Average Weekly Hours Of Production And Nonsupervisory Employees
Since this data series began in 1964, the average weekly workweek has been trending lower.
Note the tendency following each recession. 1990-1998 is the only exception to the general rule that hours never recovered to the previous pre-recession level.
Last Five Observations
Anyone who insists ObamaCare employer penalties aren't having a meaningful impact on work hours simply hasn't looked closely at the evidence.Questions and Answers
In a private economy with 114 million workers clocking 34.4 hours a week on average, it's easy to miss important changes. What feels like a wave to modest-wage workers getting hit may appear to be a mere ripple from an altitude of 40,000 feet.
After all, 1.4 million workers could lose an 8-hour shift and it would shave just six minutes off the average workweek.
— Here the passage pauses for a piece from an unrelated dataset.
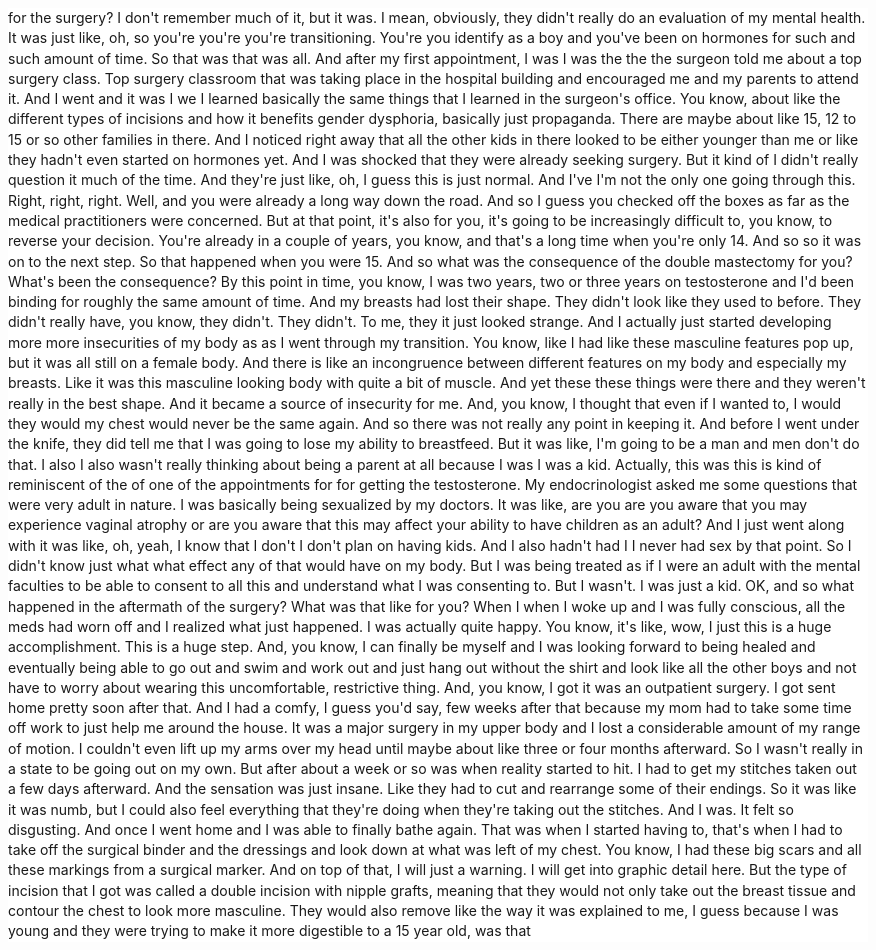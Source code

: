 for the surgery? I don't remember much of it, but it was. I mean, obviously, they didn't really do an evaluation of my mental health. It was just like, oh, so you're you're you're transitioning. You're you identify as a boy and you've been on hormones for such and such amount of time. So that was that was all. And after my first appointment, I was I was the the the surgeon told me about a top surgery class. Top surgery classroom that was taking place in the hospital building and encouraged me and my parents to attend it. And I went and it was I we I learned basically the same things that I learned in the surgeon's office. You know, about like the different types of incisions and how it benefits gender dysphoria, basically just propaganda. There are maybe about like 15, 12 to 15 or so other families in there. And I noticed right away that all the other kids in there looked to be either younger than me or like they hadn't even started on hormones yet. And I was shocked that they were already seeking surgery. But it kind of I didn't really question it much of the time. And they're just like, oh, I guess this is just normal. And I've I'm not the only one going through this. Right, right, right. Well, and you were already a long way down the road. And so I guess you checked off the boxes as far as the medical practitioners were concerned. But at that point, it's also for you, it's going to be increasingly difficult to, you know, to reverse your decision. You're already in a couple of years, you know, and that's a long time when you're only 14. And so so it was on to the next step. So that happened when you were 15. And so what was the consequence of the double mastectomy for you? What's been the consequence? By this point in time, you know, I was two years, two or three years on testosterone and I'd been binding for roughly the same amount of time. And my breasts had lost their shape. They didn't look like they used to before. They didn't really have, you know, they didn't. They didn't. To me, they it just looked strange. And I actually just started developing more more insecurities of my body as as I went through my transition. You know, like I had like these masculine features pop up, but it was all still on a female body. And there is like an incongruence between different features on my body and especially my breasts. Like it was this masculine looking body with quite a bit of muscle. And yet these these things were there and they weren't really in the best shape. And it became a source of insecurity for me. And, you know, I thought that even if I wanted to, I would they would my chest would never be the same again. And so there was not really any point in keeping it. And before I went under the knife, they did tell me that I was going to lose my ability to breastfeed. But it was like, I'm going to be a man and men don't do that. I also I also wasn't really thinking about being a parent at all because I was I was a kid. Actually, this was this is kind of reminiscent of the of one of the appointments for for getting the testosterone. My endocrinologist asked me some questions that were very adult in nature. I was basically being sexualized by my doctors. It was like, are you are you aware that you may experience vaginal atrophy or are you aware that this may affect your ability to have children as an adult? And I just went along with it was like, oh, yeah, I know that I don't I don't plan on having kids. And I also hadn't had I I never had sex by that point. So I didn't know just what what effect any of that would have on my body. But I was being treated as if I were an adult with the mental faculties to be able to consent to all this and understand what I was consenting to. But I wasn't. I was just a kid. OK, and so what happened in the aftermath of the surgery? What was that like for you? When I when I woke up and I was fully conscious, all the meds had worn off and I realized what just happened. I was actually quite happy. You know, it's like, wow, I just this is a huge accomplishment. This is a huge step. And, you know, I can finally be myself and I was looking forward to being healed and eventually being able to go out and swim and work out and just hang out without the shirt and look like all the other boys and not have to worry about wearing this uncomfortable, restrictive thing. And, you know, I got it was an outpatient surgery. I got sent home pretty soon after that. And I had a comfy, I guess you'd say, few weeks after that because my mom had to take some time off work to just help me around the house. It was a major surgery in my upper body and I lost a considerable amount of my range of motion. I couldn't even lift up my arms over my head until maybe about like three or four months afterward. So I wasn't really in a state to be going out on my own. But after about a week or so was when reality started to hit. I had to get my stitches taken out a few days afterward. And the sensation was just insane. Like they had to cut and rearrange some of their endings. So it was like it was numb, but I could also feel everything that they're doing when they're taking out the stitches. And I was. It felt so disgusting. And once I went home and I was able to finally bathe again. That was when I started having to, that's when I had to take off the surgical binder and the dressings and look down at what was left of my chest. You know, I had these big scars and all these markings from a surgical marker. And on top of that, I will just a warning. I will get into graphic detail here. But the type of incision that I got was called a double incision with nipple grafts, meaning that they would not only take out the breast tissue and contour the chest to look more masculine. They would also remove like the way it was explained to me, I guess because I was young and they were trying to make it more digestible to a 15 year old, was that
But if one looks closely, it's not hard to find industry groups with an unprecedented drop in work hours since ObamaCare became law.
Among retail bakeries, home-improvement stores and providers of social assistance to the elderly and disabled, the workweek for nonmanagers has fallen to record-low levels — by far.
At general merchandise stores, department stores and discounters, the rate at which the workweek has fallen since early 2012 is way off the charts relative to prior data going back to 1990.
The White House pointed to hours worked in the restaurant sector to disprove an ObamaCare impact, but the data don't support the claim. Because average hours worked are already below 25 hours, part-timers hired for 28 hours would raise the average.